== Working data ==

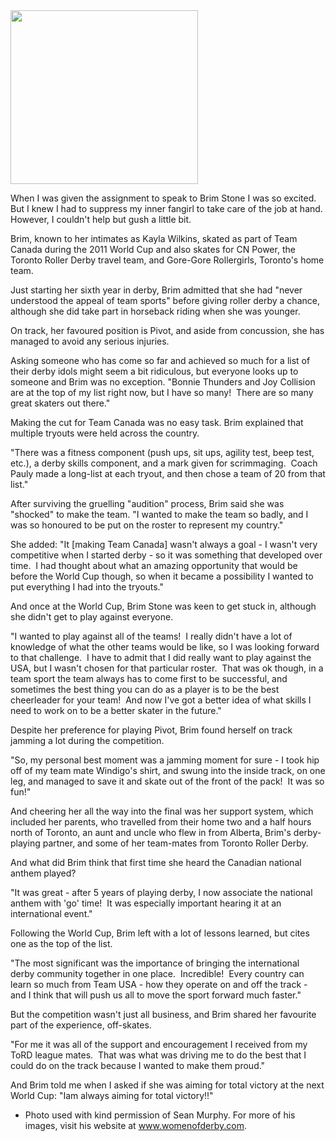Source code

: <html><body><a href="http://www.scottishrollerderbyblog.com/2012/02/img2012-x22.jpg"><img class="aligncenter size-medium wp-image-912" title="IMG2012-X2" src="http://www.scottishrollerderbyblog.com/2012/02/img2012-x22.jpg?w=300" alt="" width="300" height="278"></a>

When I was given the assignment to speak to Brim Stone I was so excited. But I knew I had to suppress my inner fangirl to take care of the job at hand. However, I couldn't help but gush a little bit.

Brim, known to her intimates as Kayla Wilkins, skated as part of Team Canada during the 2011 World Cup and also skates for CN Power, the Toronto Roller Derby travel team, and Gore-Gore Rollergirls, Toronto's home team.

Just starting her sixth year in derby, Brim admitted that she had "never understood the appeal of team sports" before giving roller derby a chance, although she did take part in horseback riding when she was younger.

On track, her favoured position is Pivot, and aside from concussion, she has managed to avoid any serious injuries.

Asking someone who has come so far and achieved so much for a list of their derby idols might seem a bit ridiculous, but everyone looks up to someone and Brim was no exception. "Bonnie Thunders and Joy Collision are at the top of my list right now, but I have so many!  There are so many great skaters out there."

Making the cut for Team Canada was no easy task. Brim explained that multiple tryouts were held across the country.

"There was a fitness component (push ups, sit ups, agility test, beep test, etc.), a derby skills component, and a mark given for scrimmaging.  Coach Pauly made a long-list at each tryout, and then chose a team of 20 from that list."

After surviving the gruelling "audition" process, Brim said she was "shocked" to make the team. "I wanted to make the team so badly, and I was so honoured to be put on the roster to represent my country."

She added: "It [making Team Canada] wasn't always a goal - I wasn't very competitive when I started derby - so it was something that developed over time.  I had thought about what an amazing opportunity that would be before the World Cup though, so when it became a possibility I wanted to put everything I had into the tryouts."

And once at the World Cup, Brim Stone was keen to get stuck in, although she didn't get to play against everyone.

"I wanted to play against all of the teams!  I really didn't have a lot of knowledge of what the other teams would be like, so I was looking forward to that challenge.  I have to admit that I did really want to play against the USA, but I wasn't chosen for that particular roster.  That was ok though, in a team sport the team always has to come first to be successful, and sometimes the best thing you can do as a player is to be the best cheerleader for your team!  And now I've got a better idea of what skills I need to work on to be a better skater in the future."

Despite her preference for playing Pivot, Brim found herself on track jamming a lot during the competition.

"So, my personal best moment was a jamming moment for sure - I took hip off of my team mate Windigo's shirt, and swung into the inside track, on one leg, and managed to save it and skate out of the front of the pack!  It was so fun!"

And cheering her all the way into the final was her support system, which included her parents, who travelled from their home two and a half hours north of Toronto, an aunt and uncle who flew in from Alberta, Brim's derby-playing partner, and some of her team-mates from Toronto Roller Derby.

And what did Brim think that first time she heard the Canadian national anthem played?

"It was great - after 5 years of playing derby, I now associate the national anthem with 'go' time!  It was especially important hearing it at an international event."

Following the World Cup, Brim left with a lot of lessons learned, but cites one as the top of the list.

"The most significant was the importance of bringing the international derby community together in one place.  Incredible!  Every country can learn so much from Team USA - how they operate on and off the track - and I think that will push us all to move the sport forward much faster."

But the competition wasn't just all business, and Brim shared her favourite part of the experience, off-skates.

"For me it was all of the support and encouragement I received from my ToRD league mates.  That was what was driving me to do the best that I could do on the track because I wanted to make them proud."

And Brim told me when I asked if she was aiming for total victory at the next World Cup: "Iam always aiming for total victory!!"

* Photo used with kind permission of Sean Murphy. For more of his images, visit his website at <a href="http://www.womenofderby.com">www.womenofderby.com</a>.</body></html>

===

> [What you will do]
Retype every record above word for word, leaving out any pictures.

> [Exercise response]
Source code

: <html><body><a href="http://www.scottishrollerderbyblog.com/2012/02/img2012-x22.jpg"><img class="aligncenter size-medium wp-image-912" title="IMG2012-X2" src="http://www.scottishrollerderbyblog.com/2012/02/img2012-x22.jpg?w=300" alt="" width="300" height="278"></a>

When I was given the assignment to speak to Brim Stone I was so excited. But I knew I had to suppress my inner fangirl to take care of the job at hand. However, I couldn't help but gush a little bit.

Brim, known to her intimates as Kayla Wilkins, skated as part of Team Canada during the 2011 World Cup and also skates for CN Power, the Toronto Roller Derby travel team, and Gore-Gore Rollergirls, Toronto's home team.

Just starting her sixth year in derby, Brim admitted that she had "never understood the appeal of team sports" before giving roller derby a chance, although she did take part in horseback riding when she was younger.

On track, her favoured position is Pivot, and aside from concussion, she has managed to avoid any serious injuries.

Asking someone who has come so far and achieved so much for a list of their derby idols might seem a bit ridiculous, but everyone looks up to someone and Brim was no exception. "Bonnie Thunders and Joy Collision are at the top of my list right now, but I have so many!  There are so many great skaters out there."

Making the cut for Team Canada was no easy task. Brim explained that multiple tryouts were held across the country.

"There was a fitness component (push ups, sit ups, agility test, beep test, etc.), a derby skills component, and a mark given for scrimmaging.  Coach Pauly made a long-list at each tryout, and then chose a team of 20 from that list."

After surviving the gruelling "audition" process, Brim said she was "shocked" to make the team. "I wanted to make the team so badly, and I was so honoured to be put on the roster to represent my country."

She added: "It [making Team Canada] wasn't always a goal - I wasn't very competitive when I started derby - so it was something that developed over time.  I had thought about what an amazing opportunity that would be before the World Cup though, so when it became a possibility I wanted to put everything I had into the tryouts."

And once at the World Cup, Brim Stone was keen to get stuck in, although she didn't get to play against everyone.

"I wanted to play against all of the teams!  I really didn't have a lot of knowledge of what the other teams would be like, so I was looking forward to that challenge.  I have to admit that I did really want to play against the USA, but I wasn't chosen for that particular roster.  That was ok though, in a team sport the team always has to come first to be successful, and sometimes the best thing you can do as a player is to be the best cheerleader for your team!  And now I've got a better idea of what skills I need to work on to be a better skater in the future."

Despite her preference for playing Pivot, Brim found herself on track jamming a lot during the competition.

"So, my personal best moment was a jamming moment for sure - I took hip off of my team mate Windigo's shirt, and swung into the inside track, on one leg, and managed to save it and skate out of the front of the pack!  It was so fun!"

And cheering her all the way into the final was her support system, which included her parents, who travelled from their home two and a half hours north of Toronto, an aunt and uncle who flew in from Alberta, Brim's derby-playing partner, and some of her team-mates from Toronto Roller Derby.

And what did Brim think that first time she heard the Canadian national anthem played?

"It was great - after 5 years of playing derby, I now associate the national anthem with 'go' time!  It was especially important hearing it at an international event."

Following the World Cup, Brim left with a lot of lessons learned, but cites one as the top of the list.

"The most significant was the importance of bringing the international derby community together in one place.  Incredible!  Every country can learn so much from Team USA - how they operate on and off the track - and I think that will push us all to move the sport forward much faster."

But the competition wasn't just all business, and Brim shared her favourite part of the experience, off-skates.

"For me it was all of the support and encouragement I received from my ToRD league mates.  That was what was driving me to do the best that I could do on the track because I wanted to make them proud."

And Brim told me when I asked if she was aiming for total victory at the next World Cup: "Iam always aiming for total victory!!"

* Photo used with kind permission of Sean Murphy. For more of his images, visit his website at <a href="http://www.womenofderby.com">www.womenofderby.com</a>.</body></html>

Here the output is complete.